The net effect of central sensitization is to recruit previously subthreshold synaptic inputs to nociceptive neurons, generating an increased or augmented action potential output: a state of facilitation, potentiation, augmentation, or amplification.

Central sensitization is responsible for many of the temporal, spatial, and threshold changes in pain sensibility in acute and chronic clinical pain settings and exemplifies the fundamental contribution of the central sensitization ad alcolismo system to the generation of pain hypersensitivity. Because central sensitization results from changes in the properties of neurons in the central nervous system, the pain is no longer coupled, as acute nociceptive pain is, to the presence, intensity, or duration of noxious peripheral stimuli.

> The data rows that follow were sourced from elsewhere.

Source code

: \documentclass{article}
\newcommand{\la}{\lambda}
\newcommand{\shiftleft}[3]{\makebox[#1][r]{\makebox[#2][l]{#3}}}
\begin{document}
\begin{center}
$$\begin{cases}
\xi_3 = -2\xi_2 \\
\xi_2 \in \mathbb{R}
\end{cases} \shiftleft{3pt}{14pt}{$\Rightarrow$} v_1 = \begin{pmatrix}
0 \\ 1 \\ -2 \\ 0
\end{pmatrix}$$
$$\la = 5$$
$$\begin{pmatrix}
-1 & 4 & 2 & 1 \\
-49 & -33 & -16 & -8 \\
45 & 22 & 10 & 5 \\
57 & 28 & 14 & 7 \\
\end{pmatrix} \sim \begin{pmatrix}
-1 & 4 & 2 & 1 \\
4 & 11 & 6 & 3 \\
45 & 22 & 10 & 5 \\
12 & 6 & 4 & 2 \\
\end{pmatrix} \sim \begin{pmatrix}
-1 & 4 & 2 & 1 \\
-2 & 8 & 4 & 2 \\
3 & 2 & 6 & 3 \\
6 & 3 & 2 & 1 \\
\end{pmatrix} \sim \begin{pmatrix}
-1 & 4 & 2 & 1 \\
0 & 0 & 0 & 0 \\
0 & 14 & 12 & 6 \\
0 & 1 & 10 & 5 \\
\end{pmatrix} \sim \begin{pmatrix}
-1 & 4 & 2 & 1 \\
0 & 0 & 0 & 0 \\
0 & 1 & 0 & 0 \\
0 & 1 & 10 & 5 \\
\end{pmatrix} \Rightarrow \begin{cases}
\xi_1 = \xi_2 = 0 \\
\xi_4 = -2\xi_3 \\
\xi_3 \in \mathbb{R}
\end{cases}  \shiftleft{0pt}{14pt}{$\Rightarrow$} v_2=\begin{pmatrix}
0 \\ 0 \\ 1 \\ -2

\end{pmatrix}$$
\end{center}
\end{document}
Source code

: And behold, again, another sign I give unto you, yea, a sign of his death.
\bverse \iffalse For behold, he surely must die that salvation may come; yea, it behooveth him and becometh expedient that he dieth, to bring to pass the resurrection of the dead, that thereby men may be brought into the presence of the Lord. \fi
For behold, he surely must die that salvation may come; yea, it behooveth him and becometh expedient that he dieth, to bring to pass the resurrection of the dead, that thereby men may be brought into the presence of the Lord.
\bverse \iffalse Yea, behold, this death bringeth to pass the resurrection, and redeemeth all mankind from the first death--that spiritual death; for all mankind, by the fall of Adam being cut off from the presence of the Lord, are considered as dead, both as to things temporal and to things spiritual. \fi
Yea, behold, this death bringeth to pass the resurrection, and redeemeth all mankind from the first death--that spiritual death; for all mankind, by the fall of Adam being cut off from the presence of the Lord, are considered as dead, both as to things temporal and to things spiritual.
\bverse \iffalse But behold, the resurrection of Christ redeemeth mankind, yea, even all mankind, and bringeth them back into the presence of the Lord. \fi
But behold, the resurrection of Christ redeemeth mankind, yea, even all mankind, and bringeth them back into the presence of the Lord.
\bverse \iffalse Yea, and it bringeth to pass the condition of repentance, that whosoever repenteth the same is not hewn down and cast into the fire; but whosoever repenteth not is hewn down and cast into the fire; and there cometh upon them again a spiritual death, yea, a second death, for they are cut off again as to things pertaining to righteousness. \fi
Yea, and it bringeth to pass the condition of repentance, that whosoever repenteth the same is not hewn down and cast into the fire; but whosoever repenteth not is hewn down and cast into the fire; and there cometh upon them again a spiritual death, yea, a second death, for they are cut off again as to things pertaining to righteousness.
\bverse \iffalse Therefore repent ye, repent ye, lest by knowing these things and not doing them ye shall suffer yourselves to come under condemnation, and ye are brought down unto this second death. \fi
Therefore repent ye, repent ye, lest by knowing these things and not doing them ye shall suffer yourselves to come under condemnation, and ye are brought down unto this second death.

Instead, central sensitization produces pain hypersensitivity by changing the sensory response elicited by normal inputs, including those that usually evoke innocuous sensations. In this article, we review the major triggers that initiate and maintain central sensitization sensitization ad alcolismo healthy individuals in response to nociceptor input and in patients with inflammatory and neuropathic pain, emphasizing the fundamental contribution and multiple mechanisms of synaptic plasticity caused by changes in the density, nature, and properties of ionotropic and metabotropic glutamate receptors.

Acute nociceptive pain is that physiological sensation of hurt that results from the activation of nociceptive pathways by peripheral stimuli of sufficient intensity to lead to or to threaten tissue damage noxious stimuli.

An additional important phenomenon that further enhances this protective function is the sensitization of the nociceptive system that occurs after repeated or particularly intense noxious stimuli, so that the threshold for its activation falls and responses to subsequent inputs are amplified.

The nociceptor-induced sensitization of the sensitization ad alcolismo system is adaptive in that it makes the system hyperalert in conditions sensitization ad alcolismo which a risk of further damage is high, for example, immediately after exposure to an intense or damaging stimulus. This sensitization is the expression of use-dependent synaptic plasticity triggered in the central nervous system CNS by the nociceptor input and was the first example of central sensitization, discovered 26 years ago.

In many clinical syndromes, pain is sensitization ad alcolismo longer protective. The pain in these situations arises spontaneously, can be elicited by normally innocuous stimuli allodyniais exaggerated and prolonged in response to noxious stimuli hyperalgesiaand spreads beyond the site of injury secondary hyperalgesia.

Central sensitization has provided a mechanistic explanation for many of the temporal, spatial, and threshold changes in pain sensibility in acute and chronic clinical pain settings and has highlighted the fundamental contribution of changes in the CNS to the sensitization ad alcolismo of abnormal pain sensitivity. Although phenomenologically central sensitization may appear to be comparable to peripheral sensitization, it differs substantially, both in terms of the molecular mechanisms responsible and its manifestation.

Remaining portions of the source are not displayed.